CN111338025A

CN111338025A - Mold filtering device and method

Info

Publication number: CN111338025A
Application number: CN201811556143.5A
Authority: CN
Inventors: 华士跃; 李蒙
Original assignee: Zte Photoelectric Technology Co ltd
Current assignee: Zte Photoelectric Technology Co ltd
Priority date: 2018-12-19
Filing date: 2018-12-19
Publication date: 2020-06-26

Abstract

The embodiment of the invention discloses a mode filtering device and a mode filtering method, wherein the mode filtering device comprises a first gradual change waveguide, a bent waveguide and a second gradual change waveguide which are sequentially connected, wherein: the first gradual change waveguide is used for receiving incident light and cutting off polarized light of a specified mode in the incident light so as to filter the polarized light of the specified mode; the curved waveguide is used for radiating the polarized light of the designated mode filtered by the first gradually-changed waveguide outwards; the second tapered waveguide is used for guiding out light passing through the bent waveguide. Compared with the mode filtering scheme of the related technology, the embodiment of the invention has the advantages of small size, good mode filtering effect and simple design, and can greatly improve the performance of a chip and reduce the noise in the chip.

Description

Mold filtering device and method

Technical Field

The present application relates to, but is not limited to, the field of silicon-based photonic integrated chips, and more particularly, to a mold filtering apparatus and method.

Background

Generally, devices in the chip are designed for a single mode, but a wider waveguide is adopted to reduce loss, and multiple modes can be supported, for example, three eigenmodes exist in a common 500nm × 200nm strip waveguide, a TE (Transverse-Electric) fundamental mode, a TM (Transverse-Magnetic) fundamental mode and a TE first-order mode exist in the waveguide, in general, the TE fundamental mode is a mode commonly used in the chip, and noise is mainly a high-order mode corresponding to polarization.

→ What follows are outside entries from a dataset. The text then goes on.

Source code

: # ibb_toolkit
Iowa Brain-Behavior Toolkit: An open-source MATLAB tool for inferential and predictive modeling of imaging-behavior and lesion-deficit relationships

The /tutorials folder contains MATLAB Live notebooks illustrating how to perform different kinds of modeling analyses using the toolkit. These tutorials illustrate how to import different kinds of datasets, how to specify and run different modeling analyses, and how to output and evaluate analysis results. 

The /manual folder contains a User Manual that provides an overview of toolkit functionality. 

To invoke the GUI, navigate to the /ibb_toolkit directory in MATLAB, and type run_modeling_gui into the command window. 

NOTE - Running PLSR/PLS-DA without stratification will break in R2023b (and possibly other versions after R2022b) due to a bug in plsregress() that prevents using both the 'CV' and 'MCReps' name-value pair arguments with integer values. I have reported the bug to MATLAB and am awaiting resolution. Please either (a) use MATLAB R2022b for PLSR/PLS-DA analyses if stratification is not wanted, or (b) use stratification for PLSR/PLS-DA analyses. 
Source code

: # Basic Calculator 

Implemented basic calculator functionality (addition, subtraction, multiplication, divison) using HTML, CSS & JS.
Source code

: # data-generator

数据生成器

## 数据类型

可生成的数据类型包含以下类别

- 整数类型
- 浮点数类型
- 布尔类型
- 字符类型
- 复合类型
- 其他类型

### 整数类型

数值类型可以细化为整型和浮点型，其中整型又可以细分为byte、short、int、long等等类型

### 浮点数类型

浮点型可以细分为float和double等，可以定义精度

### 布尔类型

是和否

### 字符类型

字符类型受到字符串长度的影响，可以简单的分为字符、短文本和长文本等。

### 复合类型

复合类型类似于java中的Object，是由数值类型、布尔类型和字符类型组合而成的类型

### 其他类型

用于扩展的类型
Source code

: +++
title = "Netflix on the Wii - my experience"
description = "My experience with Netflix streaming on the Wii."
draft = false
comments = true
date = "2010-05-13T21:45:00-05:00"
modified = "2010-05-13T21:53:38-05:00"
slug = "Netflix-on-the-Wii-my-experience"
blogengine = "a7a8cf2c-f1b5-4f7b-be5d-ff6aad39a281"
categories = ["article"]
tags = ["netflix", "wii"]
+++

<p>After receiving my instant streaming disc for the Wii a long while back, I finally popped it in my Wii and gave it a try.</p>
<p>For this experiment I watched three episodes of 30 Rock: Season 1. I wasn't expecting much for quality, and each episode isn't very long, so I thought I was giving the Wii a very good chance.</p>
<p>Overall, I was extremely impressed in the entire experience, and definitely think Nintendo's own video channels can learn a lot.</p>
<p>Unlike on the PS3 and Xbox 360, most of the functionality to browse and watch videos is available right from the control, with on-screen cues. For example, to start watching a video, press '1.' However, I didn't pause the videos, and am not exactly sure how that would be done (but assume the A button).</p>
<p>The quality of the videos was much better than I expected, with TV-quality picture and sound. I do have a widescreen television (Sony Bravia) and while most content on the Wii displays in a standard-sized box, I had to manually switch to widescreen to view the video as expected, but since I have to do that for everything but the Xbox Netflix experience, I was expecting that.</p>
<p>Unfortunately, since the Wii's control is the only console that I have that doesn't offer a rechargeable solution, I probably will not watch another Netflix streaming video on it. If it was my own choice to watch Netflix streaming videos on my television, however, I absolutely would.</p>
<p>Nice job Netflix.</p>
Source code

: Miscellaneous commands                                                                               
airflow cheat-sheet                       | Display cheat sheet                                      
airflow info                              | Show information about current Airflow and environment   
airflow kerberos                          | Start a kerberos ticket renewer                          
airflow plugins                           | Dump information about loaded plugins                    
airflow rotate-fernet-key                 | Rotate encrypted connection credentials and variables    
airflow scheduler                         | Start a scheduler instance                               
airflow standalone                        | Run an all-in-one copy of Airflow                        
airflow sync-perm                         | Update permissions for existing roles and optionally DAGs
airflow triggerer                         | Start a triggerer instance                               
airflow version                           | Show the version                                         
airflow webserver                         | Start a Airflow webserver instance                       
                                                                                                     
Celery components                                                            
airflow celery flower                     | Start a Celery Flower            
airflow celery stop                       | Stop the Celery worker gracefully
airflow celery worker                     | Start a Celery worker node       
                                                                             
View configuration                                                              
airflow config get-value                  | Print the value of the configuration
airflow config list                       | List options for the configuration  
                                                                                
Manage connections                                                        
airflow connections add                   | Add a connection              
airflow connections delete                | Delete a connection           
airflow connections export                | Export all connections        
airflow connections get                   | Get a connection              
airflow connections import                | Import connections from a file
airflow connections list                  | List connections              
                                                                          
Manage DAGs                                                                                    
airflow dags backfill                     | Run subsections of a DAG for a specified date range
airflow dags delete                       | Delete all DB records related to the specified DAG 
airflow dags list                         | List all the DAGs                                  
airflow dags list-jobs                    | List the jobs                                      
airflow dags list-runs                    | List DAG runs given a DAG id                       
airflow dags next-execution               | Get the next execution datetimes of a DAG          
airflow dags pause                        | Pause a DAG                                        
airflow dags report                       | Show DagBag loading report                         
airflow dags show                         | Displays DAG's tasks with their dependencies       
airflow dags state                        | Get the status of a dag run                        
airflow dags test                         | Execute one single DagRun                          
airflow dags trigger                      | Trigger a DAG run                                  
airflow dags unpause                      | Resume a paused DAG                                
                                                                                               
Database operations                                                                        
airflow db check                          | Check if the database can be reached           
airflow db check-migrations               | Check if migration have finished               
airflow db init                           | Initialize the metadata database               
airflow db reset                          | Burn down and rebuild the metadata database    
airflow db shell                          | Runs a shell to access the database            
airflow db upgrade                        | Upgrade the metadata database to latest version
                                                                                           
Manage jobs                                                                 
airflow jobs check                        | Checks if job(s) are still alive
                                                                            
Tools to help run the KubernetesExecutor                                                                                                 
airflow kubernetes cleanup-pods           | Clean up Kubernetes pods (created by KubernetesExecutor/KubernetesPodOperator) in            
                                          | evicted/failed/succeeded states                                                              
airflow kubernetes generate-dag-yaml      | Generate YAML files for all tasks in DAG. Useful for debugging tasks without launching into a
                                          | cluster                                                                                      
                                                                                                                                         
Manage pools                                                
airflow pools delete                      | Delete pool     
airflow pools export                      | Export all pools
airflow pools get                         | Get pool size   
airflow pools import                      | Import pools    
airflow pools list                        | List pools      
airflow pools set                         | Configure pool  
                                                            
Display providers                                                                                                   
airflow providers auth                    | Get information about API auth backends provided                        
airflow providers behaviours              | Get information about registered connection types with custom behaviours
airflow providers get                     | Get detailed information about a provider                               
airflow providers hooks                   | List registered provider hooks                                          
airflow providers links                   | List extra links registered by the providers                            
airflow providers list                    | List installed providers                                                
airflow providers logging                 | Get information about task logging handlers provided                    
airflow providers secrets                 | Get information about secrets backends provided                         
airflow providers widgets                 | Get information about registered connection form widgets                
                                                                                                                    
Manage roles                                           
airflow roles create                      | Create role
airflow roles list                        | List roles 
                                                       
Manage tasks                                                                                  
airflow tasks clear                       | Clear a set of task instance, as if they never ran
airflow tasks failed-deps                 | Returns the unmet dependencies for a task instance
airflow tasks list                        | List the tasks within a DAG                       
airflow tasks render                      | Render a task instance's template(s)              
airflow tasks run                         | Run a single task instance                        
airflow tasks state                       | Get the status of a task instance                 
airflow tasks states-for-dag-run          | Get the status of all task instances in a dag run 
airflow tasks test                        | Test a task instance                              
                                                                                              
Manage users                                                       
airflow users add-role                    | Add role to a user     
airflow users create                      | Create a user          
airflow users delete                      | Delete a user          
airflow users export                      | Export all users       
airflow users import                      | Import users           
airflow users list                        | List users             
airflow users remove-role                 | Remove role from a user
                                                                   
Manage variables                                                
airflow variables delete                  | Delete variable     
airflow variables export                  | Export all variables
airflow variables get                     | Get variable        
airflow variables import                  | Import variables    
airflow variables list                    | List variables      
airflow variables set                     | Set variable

The related art mode filtering schemes mainly include ridge waveguide doped absorption, curved waveguide, etc., but their sizes are generally large, and the mode filtering effect is general.

Disclosure of Invention

The embodiment of the invention provides a mold filtering device and a mold filtering method, which are used for reducing noise in a chip.

The embodiment of the invention provides a mode filtering device, which comprises a first gradual change waveguide, a bent waveguide and a second gradual change waveguide which are sequentially connected, wherein:

the first gradual change waveguide is used for receiving incident light and cutting off polarized light of a specified mode in the incident light so as to filter the polarized light of the specified mode;

the curved waveguide is used for radiating the polarized light of the designated mode filtered by the first gradually-changed waveguide outwards;

the second tapered waveguide is used for guiding out light passing through the bent waveguide.

In one embodiment, the width of the first tapered waveguide is narrowed by a width, wherein the width of the end of the first tapered waveguide connected to the curved waveguide is narrower than the width of the end receiving the incident light.

In one embodiment, the width of the end of the first tapered waveguide connected to the curved waveguide is greater than the cutoff width of the reserved mode and less than the cutoff width of the specified mode.

In an embodiment, the width of the second graded waveguide is changed from narrow to wide, wherein the width of the end of the second graded waveguide connected with the curved waveguide is the same as the width of the end of the second graded waveguide connected with the curved waveguide, and the width of the end of the second graded waveguide for guiding light is the same as the width of the end of the first graded waveguide for receiving incident light.

In one embodiment, the curved waveguide comprises one or more segments.

In one embodiment, the first graded waveguide, the curved waveguide and the second graded waveguide are externally provided with cladding layers.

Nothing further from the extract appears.